> **Source material**

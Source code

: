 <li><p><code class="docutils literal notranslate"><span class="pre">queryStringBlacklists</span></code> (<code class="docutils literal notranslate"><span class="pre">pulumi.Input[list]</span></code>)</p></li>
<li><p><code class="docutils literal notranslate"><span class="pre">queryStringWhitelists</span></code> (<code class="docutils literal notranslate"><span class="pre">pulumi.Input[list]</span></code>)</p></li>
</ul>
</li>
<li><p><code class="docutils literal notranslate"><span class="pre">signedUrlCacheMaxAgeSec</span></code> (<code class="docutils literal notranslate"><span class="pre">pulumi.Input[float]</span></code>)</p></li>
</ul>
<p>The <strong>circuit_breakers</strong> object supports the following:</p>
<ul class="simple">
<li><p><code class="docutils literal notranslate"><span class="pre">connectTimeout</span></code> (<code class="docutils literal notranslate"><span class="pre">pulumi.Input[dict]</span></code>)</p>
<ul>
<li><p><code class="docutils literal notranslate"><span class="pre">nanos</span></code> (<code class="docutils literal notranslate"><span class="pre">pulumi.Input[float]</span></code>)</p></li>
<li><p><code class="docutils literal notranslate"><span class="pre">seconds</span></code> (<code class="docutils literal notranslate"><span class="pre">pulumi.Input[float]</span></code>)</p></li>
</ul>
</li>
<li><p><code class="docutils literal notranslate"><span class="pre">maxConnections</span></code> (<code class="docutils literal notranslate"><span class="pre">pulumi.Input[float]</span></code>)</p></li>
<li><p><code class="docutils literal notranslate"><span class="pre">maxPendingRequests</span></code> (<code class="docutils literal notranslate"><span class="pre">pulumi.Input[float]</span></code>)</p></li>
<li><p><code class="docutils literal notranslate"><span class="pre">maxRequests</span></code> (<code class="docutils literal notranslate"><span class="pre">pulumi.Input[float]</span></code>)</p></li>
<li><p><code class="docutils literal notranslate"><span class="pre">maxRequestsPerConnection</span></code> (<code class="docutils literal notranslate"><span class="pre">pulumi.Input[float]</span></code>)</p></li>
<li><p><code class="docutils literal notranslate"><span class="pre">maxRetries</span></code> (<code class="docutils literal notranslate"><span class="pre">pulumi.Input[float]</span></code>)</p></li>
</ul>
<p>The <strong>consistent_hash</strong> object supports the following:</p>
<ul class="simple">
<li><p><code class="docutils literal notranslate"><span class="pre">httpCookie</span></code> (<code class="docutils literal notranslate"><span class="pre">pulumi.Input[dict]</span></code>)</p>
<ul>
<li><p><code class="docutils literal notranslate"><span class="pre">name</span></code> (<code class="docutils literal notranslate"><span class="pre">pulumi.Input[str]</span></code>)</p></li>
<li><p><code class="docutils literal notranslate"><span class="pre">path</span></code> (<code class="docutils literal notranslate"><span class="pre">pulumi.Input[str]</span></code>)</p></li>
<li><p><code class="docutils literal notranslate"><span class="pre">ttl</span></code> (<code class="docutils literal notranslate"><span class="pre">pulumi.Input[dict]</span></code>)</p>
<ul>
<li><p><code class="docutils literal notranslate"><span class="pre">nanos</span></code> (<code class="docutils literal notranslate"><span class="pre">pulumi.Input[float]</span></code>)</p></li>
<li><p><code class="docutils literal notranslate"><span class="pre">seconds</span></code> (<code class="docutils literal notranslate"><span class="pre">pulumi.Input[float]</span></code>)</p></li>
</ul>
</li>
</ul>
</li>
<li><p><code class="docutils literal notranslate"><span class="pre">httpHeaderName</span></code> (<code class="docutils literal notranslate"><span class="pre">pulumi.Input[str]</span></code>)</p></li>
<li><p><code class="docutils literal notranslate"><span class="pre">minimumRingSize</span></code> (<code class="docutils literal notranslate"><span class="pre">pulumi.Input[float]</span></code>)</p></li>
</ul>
--
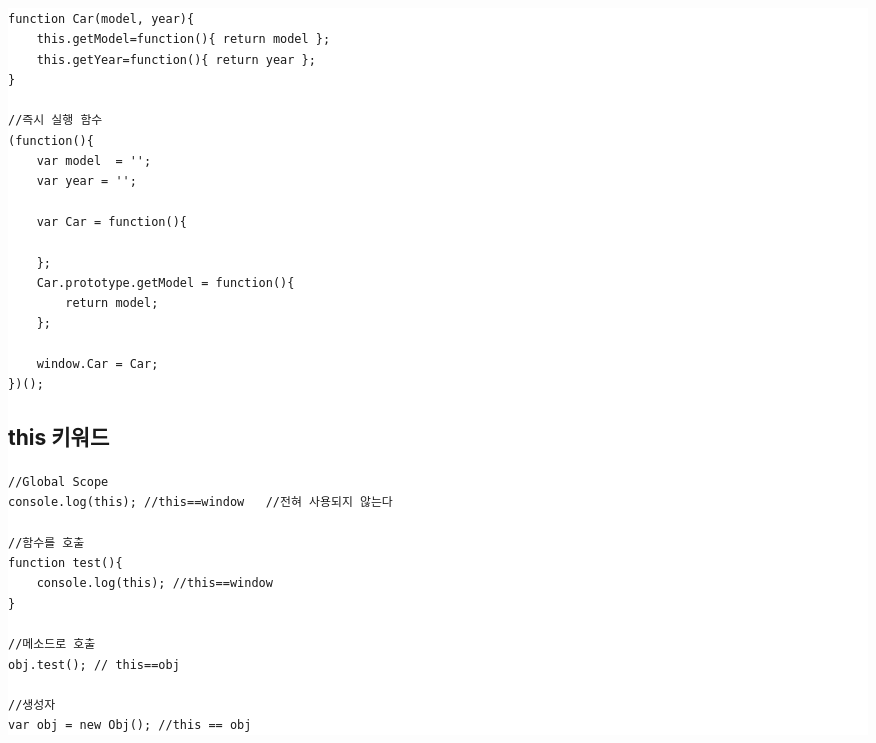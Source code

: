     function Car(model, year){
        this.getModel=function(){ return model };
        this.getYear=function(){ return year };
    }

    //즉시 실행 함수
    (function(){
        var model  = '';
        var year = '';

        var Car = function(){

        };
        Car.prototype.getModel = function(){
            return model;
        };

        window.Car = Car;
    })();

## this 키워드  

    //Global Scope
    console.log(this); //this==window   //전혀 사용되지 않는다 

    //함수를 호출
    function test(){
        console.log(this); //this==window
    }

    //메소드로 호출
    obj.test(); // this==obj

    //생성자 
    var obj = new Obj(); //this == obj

> **The problem**
Give back every line of the listing where the word "getModel" shows up.

> **Reply to the exercise**
        this.getModel=function(){ return model };
        Car.prototype.getModel = function(){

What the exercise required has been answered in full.